Gorilla glue suggests wetting surface of material of hardwood with a little water before glue up. It seems like it would be a good idea to wet mating materials when using regular yellow type glue. Any feedback? It seems like it would open the grain up to provide a better bond.

Forum Responses
(Architectural Woodworking Forum)
From contributor R:
As a young apprentice over 15 years ago, I was taught to size the glue joint before gluing. Sizing means to put a small amount of glue on the joint and rub it in, let dry for a minute or two and put more glue on the joint before joining. Your comment of getting the joint wet before gluing is correct. I think the glue wetness serves the same purpose.

From contributor D:
Moisture supposedly helps poly glues (Gorilla) adhere and cure better. Regular yellow glues don't need moisture added. Some even say excess moisture content adversely affects adhesion.

From contributor B:
Moisture aids in the curing of polyurethane glues, and from what I've read, makes for a stronger joint. We mist water on one side of the joint whenever we use it. Water, however, dilutes yellow glues and will result in a weaker bond. If you saturate the wood with water, then the glue that penetrates will be thinned by that water.

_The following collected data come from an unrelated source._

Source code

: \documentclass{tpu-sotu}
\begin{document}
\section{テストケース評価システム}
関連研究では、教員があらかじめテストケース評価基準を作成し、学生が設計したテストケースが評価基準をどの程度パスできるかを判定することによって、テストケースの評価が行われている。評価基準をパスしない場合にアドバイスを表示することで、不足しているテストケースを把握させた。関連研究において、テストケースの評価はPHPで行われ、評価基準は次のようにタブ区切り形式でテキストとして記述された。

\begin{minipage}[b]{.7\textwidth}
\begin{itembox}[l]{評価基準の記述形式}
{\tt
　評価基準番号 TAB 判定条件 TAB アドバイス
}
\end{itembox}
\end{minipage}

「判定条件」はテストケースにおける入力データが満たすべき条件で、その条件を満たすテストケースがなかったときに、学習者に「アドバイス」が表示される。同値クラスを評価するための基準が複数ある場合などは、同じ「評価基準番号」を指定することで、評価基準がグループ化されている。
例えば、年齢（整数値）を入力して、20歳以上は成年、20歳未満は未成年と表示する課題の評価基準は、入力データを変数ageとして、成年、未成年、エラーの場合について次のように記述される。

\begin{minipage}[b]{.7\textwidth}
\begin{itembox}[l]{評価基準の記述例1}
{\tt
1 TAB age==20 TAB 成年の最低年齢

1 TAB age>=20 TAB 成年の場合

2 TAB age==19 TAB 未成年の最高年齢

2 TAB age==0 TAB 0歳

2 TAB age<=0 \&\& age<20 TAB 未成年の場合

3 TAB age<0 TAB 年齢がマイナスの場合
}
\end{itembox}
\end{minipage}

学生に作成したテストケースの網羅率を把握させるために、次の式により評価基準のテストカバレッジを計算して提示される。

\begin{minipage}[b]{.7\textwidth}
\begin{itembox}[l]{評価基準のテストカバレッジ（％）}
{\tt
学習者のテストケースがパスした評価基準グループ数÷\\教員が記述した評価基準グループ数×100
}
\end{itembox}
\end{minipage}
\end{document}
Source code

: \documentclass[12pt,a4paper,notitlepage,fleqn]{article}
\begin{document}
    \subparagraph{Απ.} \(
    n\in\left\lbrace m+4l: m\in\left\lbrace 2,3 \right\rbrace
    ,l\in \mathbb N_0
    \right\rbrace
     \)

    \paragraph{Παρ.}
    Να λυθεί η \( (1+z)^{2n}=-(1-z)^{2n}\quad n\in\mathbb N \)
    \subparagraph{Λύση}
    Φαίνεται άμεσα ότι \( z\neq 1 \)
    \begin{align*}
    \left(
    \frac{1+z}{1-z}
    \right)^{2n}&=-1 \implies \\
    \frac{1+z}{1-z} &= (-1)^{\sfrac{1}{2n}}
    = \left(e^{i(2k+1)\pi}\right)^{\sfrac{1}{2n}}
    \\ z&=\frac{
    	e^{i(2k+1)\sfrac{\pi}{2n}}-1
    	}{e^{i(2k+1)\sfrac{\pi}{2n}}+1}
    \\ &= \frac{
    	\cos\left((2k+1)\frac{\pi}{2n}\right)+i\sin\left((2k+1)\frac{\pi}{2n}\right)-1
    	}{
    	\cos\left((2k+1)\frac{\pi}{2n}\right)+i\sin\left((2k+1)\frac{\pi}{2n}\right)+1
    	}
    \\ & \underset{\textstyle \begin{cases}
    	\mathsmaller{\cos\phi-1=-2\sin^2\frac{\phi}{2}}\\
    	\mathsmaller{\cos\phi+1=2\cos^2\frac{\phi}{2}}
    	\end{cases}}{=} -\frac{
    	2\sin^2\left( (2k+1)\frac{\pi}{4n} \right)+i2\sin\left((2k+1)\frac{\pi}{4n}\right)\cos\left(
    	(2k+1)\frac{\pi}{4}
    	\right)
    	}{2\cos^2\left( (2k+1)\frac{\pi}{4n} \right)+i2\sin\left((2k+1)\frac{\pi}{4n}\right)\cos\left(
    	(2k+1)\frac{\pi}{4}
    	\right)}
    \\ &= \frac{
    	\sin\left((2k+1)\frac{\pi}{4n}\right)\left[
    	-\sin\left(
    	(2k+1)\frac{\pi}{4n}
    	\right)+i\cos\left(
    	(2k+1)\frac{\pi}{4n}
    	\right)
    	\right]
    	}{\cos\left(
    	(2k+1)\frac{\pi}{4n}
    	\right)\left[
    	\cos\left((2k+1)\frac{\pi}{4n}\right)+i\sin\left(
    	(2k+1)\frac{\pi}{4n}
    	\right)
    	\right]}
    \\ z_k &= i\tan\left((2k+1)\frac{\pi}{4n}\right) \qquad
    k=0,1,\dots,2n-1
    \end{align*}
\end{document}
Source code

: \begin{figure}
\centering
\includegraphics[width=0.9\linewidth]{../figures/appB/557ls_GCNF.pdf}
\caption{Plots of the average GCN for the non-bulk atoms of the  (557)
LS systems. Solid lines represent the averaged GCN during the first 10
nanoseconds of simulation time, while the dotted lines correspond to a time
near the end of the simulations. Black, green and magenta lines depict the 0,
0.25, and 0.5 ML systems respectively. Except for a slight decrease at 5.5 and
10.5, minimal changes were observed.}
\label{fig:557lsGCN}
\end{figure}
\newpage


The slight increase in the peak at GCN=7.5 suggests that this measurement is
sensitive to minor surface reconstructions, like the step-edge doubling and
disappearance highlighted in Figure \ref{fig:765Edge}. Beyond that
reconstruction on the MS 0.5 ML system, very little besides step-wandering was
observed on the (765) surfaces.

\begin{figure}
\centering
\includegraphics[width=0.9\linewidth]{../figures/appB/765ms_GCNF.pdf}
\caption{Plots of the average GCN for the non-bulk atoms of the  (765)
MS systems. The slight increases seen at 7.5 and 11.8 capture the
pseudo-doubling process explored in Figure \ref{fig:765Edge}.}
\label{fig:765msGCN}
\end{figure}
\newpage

Sizing the joints with yellow (aliphatic resin) glues is not a bad idea, and we do that when we need a temporary hold on a butt joint glue up. I say "temporary" because we would not let a joint go out of the shop that way. We have a rear insert disk system we use on some joints, but they have to be glued together first. That is when we use a straight butt end joint, but just until the disk is inserted and spanning the joint in the back face of the material. Sizing these joints has significantly strengthened the joint prior to disk insertion.

From contributor C:
The polyurethane glues are described as "moisture reactive" glues, so one has to wet the mating surfaces for a good bond. A customer of mine told me he glued partially air dried pressure treated with Excel polyurethane glue, and didn't wet the surface, but because of the high MC of treated, the bond has held firm since last summer. The project was curved handrail.

From contributor S:
1K polyurethanes cure by using moisture in the atmosphere and the substrate. There should be enough moisture in the timber if the MC is 16-18%. Any lower and you should mist the surface with water. Those sprayers used for misting houseplants are ideal. I have bonded coil-coated steel to Doug fir plywood with these adhesives and they are excellent, but watch out for foaming of the adhesive out of joints if you use too much.

From contributor C:
Do you regularly use timber at that high MC?

From contributor S:
This is the recommended MC for exterior joinery in the UK and western Europe. We often get cabinetmakers producing a few windows for a customer and falling foul because of the moisture content being too low. They manufacture at 8-10%, the timber picks up moisture to equilibrate at 16-17% and the opening lights don't open any more! 1K polys are also used for bonding the various materials in the panels of refrigerated truck containers, usually steel sheet externally, expanded polystyrene core and aluminum or plywood internally. The whole sandwich is smeared with 1K, misted with water, then put in a giant press to keep it flat while the adhesive cures.